POPs detected in less than 70% of the samples were not included in the analyses. Among those chemicals detected in more than 70% of the mothers, concentrations below the LOQ were replaced with LOQ/2. Characteristics of the cohort were presented as n (%), unless otherwise specified. Chi-square test, Wilcoxon rank-sum test and t-test test were used to analyze demographics and chemicals among groups. Correlation among chemicals were determined using Spearman’s rank correlation. To compare exposure patterns between Sweden and the United States, the geometric mean of serum concentrations of the 13 POPs were used to determine cumulative burden and its relative proportion in the SELMA cohort as well as in women aged 20–39 years in the National Health and Nutrition Examination Survey (NHANES) in 2007–2010 conducted by Centers for Disease Control and Prevention in the United States [28, 29].

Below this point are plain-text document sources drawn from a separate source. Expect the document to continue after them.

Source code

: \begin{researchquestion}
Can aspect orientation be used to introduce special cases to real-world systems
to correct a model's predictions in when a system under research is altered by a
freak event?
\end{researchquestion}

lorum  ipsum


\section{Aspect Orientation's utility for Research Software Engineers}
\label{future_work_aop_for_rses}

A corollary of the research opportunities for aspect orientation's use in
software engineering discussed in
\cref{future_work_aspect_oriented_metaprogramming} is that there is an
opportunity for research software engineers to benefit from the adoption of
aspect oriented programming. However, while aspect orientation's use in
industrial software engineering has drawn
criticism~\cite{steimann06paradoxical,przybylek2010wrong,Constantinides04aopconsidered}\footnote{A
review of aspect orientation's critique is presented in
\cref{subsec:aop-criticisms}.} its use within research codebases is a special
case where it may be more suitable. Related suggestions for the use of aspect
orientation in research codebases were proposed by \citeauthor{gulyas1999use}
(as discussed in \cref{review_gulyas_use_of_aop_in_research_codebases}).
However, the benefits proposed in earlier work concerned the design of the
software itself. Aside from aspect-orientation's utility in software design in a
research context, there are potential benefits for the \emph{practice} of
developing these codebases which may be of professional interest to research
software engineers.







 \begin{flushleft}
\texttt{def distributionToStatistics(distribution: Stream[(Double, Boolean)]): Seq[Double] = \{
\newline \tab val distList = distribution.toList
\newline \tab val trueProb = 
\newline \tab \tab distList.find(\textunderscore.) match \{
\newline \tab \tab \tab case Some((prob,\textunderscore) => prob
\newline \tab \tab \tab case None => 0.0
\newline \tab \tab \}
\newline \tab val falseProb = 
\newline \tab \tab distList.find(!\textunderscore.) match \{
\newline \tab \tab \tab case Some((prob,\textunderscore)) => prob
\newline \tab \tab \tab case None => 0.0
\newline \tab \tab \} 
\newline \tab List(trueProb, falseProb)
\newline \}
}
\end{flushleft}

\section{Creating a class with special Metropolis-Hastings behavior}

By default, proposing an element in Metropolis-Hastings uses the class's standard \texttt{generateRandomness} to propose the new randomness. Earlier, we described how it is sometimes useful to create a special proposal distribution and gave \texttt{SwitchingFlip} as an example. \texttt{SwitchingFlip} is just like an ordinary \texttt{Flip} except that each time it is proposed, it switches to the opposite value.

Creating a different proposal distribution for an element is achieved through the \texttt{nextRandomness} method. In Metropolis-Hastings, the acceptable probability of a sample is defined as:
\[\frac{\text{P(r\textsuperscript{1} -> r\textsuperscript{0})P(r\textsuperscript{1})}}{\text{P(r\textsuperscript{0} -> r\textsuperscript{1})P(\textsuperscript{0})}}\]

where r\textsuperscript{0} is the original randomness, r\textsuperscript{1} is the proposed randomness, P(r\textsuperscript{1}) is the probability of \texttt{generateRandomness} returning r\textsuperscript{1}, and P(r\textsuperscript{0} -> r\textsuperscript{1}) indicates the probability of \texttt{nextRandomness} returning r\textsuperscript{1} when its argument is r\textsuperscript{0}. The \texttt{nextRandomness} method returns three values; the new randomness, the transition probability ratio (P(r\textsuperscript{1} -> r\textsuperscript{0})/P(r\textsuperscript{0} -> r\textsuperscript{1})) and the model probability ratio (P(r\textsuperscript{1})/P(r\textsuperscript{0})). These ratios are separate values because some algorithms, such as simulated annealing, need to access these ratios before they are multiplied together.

Analyses were done on the association of POPs on the outcome variable TTP, both as continuous (measured in months) and binary (infertile for those with TTP > 12 months). Chemicals were analyzed both as continuous (log10 transformed) and quartiles. Discrete-time Cox regression models were used to estimate hazard ratios of fecundability (FR). The proportional hazards assumption was met based on the statistical tests on the scale Schoenfeld residuals. The FR represents the per-cycle probability of conception in subgroups with higher concentration POP exposure relative to a reference group with lower concentration POP exposure [30]. We censored the data when TTP exceeded 12 months. Sensitivity analyses were done with censored data at 10 and 14 months. An FR > 1 denotes higher fecundability, which means shorter TTP and FR < 1 denotes lower fecundability, which means longer TTP. Moreover, logistic regression was used to estimate odds ratio (OR) for infertility. An OR > 1 denotes higher odds for infertility and OR < 1 denotes lower odds for infertility. OR represents the odds that an outcome happens given a particular exposure compared to the odds of an outcome happening without that exposure [31]. To test the linear trend of the FR and OR, P-trend was calculated using the quartiles in a continuous form.

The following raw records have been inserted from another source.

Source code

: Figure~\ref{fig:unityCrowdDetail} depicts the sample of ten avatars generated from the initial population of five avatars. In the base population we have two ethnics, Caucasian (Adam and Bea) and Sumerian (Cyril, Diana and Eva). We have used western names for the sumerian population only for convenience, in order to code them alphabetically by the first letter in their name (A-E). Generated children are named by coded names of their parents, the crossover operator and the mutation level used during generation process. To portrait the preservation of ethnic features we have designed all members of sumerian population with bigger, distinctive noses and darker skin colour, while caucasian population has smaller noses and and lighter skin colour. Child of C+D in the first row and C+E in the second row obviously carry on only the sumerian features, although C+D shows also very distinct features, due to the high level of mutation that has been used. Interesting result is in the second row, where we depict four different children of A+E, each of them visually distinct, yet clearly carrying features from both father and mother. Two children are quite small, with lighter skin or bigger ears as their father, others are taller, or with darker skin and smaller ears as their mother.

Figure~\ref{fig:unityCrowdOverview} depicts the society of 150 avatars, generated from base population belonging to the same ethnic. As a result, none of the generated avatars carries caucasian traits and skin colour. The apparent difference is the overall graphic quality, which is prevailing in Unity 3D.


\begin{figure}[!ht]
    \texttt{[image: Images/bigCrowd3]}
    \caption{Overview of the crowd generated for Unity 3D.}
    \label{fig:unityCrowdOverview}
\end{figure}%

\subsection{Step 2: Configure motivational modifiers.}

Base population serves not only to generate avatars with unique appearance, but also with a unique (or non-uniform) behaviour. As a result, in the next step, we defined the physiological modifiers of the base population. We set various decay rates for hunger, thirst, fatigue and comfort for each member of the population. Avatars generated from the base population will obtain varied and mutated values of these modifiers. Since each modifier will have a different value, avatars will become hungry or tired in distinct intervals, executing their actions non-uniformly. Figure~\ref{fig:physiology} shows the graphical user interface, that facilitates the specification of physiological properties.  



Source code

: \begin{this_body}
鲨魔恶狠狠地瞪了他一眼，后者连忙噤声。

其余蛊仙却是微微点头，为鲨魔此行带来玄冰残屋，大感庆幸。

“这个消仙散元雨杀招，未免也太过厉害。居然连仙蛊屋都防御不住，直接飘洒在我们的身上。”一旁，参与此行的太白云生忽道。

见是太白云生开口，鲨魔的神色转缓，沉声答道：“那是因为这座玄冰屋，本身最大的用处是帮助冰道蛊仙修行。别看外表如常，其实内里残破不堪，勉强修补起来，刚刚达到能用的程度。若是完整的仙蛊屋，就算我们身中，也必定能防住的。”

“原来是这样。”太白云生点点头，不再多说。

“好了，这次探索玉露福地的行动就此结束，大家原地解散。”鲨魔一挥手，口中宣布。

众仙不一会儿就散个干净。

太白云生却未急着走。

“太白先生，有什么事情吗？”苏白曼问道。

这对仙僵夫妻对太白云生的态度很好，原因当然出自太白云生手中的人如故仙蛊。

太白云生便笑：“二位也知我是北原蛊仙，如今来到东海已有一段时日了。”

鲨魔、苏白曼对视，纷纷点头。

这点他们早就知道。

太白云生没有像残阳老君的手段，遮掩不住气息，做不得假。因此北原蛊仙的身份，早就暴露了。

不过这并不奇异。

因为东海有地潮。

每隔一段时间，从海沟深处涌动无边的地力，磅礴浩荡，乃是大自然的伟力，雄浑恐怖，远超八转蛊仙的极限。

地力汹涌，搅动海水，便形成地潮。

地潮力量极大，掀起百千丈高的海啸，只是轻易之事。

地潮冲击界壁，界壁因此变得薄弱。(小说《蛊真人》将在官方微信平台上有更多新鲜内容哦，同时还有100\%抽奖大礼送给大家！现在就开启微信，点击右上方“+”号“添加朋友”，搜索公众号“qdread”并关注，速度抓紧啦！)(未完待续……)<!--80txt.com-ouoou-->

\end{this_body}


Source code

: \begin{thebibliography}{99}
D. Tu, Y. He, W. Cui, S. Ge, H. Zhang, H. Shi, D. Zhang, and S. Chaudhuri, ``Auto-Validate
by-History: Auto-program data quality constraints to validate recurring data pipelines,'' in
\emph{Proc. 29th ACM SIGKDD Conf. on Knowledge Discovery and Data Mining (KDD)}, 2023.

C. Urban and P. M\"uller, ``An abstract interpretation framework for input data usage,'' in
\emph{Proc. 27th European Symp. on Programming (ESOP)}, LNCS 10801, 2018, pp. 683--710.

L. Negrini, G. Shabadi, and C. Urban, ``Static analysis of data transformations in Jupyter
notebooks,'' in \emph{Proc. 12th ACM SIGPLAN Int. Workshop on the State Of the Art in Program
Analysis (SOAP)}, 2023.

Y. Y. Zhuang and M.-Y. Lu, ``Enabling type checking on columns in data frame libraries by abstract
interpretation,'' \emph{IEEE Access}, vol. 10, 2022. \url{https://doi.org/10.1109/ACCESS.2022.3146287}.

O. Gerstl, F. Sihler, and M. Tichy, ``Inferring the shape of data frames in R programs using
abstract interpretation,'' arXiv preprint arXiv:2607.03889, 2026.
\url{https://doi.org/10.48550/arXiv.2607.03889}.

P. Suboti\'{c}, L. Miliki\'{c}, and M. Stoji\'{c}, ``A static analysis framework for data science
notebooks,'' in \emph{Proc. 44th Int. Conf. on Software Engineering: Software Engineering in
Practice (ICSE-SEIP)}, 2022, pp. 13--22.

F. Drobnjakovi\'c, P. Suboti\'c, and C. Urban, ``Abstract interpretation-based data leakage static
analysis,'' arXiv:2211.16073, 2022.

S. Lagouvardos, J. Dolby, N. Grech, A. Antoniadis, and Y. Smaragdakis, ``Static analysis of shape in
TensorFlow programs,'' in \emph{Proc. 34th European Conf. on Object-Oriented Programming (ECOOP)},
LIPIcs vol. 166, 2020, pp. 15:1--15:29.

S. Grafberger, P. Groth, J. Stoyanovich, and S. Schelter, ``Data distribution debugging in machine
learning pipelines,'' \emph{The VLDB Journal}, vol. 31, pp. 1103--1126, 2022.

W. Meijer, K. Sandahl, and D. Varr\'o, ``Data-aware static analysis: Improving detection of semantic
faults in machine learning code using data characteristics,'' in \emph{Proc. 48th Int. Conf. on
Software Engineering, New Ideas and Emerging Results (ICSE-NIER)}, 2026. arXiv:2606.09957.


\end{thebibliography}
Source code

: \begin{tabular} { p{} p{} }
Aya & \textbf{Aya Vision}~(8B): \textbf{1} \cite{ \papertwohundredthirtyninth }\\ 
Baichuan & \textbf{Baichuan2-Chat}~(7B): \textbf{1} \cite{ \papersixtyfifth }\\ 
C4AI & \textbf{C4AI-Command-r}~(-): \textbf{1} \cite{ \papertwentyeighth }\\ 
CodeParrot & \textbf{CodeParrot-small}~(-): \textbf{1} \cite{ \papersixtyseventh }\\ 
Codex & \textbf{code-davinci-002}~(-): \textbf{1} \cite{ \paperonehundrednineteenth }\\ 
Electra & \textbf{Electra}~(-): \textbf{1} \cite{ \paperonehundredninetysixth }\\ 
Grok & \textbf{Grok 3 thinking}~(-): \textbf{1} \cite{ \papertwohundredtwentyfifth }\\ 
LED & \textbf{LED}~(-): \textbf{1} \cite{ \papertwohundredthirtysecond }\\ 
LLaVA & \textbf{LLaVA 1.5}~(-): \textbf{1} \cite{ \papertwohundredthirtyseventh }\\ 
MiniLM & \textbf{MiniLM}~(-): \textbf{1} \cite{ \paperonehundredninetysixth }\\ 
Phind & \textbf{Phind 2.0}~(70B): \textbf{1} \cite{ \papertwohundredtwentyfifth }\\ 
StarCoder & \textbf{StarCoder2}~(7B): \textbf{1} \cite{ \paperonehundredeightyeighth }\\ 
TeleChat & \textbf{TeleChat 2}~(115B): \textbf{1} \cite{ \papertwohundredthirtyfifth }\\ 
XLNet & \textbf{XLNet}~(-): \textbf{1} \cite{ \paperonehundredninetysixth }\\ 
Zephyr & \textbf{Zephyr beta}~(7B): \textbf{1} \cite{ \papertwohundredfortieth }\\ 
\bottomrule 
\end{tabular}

Aside from analyzing the individual compounds, a mixture approach was also performed. Due to the high correlation among chemicals, survival analysis was not used to explore mixture effects. Instead, weighted quantile sum (WQS) regression, a strategy for estimating empirical weights for a weighted sum of quantiled concentrations most associated with the health outcome (TTP and binary infertility), was performed [32]. Chemicals of concern were identified with a threshold of 7.6% (100/number of chemicals). Bootstrapping was set to 100. The dataset was split into a 35% training set and a 65% holdout validation set.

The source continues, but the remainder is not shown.